Let’s talk about AI. There’s enormous investment capital being allocated to it. And all this next-gen technology will require LDI-type skills and talent to be effectively deployed.
Around four years ago, I did a talk on AI—long before ChatGPT and other kinds of generative AI models. I made a recommendation at the end of my talk to say, hey, you know what you need to do? Read 15 minutes a week on something new in the AI field, stay current on the news, set that Google alert, and dig into it. And I think people that did that are well positioned now. I think careers are going to change. We're going to have additional market disruptions. And when we talk about what do we do or how do we prepare, we're going to have these new job roles. LDI is a framework for how we're going to work in the future.
And it's starting now. It's starting today. There are people now that are going out and writing job descriptions based on the LDI profile. It's a very highly downloaded doc from our website. People are really trying to take that to heart. And I encourage them to do that. I encourage people who want to accelerate their career, go download the job description of the job you want.
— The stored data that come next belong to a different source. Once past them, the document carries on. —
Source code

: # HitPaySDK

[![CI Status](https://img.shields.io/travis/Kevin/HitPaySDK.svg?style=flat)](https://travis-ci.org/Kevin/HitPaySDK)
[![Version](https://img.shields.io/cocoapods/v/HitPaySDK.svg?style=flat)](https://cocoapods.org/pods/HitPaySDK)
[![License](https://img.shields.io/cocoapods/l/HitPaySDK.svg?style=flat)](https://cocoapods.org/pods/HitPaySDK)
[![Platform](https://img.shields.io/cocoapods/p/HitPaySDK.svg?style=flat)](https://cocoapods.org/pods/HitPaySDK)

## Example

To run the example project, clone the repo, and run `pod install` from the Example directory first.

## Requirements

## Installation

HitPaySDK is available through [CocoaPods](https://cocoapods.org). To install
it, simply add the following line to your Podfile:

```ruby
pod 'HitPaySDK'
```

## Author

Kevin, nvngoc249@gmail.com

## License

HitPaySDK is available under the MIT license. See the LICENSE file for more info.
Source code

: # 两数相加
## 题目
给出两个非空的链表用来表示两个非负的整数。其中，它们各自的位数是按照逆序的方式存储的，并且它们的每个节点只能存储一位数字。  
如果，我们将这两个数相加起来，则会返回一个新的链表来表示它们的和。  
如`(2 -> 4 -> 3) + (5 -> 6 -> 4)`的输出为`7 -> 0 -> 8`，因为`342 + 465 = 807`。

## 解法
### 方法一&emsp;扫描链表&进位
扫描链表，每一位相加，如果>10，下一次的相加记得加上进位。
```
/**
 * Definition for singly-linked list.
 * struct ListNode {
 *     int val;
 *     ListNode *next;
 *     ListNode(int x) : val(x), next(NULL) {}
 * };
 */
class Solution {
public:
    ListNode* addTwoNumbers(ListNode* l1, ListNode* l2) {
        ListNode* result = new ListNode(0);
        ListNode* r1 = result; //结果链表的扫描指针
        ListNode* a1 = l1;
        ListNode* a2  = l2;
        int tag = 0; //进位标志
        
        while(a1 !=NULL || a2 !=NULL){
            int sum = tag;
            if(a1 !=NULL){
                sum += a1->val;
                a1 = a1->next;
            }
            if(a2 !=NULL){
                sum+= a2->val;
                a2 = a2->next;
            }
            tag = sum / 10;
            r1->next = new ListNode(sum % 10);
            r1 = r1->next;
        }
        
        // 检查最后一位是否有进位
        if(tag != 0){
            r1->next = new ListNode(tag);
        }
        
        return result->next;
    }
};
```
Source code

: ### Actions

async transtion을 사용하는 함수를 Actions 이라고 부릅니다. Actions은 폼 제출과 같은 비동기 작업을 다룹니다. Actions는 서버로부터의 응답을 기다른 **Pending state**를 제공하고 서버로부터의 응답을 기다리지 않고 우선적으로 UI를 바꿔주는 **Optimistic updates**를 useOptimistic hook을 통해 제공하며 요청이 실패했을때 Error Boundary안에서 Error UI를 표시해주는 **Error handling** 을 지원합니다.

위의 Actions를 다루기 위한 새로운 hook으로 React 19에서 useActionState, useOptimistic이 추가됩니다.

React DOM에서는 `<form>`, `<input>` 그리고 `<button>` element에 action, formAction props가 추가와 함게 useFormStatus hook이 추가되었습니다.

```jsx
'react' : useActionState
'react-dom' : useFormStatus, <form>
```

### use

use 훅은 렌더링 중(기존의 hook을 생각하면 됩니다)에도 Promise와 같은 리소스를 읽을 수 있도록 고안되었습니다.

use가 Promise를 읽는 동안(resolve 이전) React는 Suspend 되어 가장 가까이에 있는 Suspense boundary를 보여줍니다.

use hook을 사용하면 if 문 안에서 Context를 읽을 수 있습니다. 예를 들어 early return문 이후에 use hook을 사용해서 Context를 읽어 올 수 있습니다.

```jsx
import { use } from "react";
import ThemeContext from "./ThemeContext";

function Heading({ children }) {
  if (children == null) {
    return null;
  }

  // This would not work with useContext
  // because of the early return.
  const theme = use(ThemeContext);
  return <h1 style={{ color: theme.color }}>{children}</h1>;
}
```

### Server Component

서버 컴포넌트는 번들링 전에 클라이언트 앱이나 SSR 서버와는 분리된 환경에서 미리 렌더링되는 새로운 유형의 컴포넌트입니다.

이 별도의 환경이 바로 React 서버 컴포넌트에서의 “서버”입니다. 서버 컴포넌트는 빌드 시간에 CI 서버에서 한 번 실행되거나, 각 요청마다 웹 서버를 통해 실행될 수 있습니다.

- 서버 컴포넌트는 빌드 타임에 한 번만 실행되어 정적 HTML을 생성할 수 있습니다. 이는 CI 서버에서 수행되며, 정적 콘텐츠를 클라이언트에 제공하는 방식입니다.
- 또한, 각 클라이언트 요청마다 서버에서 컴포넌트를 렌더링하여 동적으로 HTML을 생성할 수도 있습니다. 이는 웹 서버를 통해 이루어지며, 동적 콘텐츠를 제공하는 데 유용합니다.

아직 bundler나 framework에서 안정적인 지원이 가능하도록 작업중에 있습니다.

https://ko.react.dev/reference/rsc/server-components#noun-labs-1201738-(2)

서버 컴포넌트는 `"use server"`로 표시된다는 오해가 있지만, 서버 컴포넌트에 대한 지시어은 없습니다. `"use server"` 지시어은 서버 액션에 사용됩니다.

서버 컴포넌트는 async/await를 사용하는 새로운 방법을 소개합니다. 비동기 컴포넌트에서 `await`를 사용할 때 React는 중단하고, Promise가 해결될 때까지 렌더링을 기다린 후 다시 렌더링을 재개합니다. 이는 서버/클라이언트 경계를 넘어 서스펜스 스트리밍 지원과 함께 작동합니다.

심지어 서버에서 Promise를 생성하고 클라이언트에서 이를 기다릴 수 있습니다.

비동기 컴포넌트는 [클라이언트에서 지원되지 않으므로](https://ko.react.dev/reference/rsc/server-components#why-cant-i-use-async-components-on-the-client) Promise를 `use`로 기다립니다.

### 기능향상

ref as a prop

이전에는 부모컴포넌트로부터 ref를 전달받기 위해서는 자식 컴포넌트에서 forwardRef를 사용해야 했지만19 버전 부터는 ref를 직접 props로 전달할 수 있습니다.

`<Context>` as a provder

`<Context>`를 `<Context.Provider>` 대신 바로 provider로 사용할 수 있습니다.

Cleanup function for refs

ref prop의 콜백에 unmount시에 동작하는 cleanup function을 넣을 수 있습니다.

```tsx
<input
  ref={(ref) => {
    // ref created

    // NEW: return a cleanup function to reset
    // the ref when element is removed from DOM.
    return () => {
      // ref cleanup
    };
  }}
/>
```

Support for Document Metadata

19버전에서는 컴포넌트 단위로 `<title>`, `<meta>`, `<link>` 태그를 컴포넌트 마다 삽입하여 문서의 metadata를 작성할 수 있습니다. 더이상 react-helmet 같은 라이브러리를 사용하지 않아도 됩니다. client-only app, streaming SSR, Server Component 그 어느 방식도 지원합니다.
No one's saying that you can't, you know, figure out what you want to do, figure out where you want to be, and start learning about that stuff. Now take apart your computer, be curious about AI and how it functions, you know, go sign up for a ChatGPT account. Do the free one, do the $20 a month one, do whatever's in your budget, but just go play with it. Figure out how prompts work.
I think I'll make another prediction here with you, David, hot off the presses. I truly believe that in within three to five years, there will be job descriptions for prompt engineering. Because the AI has to be told very, very specifically in a very creative way how to do what we want it to do. And so we're going to need people who are experts at prompting the machine to do what we want it to do. Three years ago, two years ago, if you would have said, I think there's going to be a job called prompt engineering, people would have looked at you and been like, you are crazy. But look where we are now in just that short span of time, 24 months. That's how quickly the market is changing.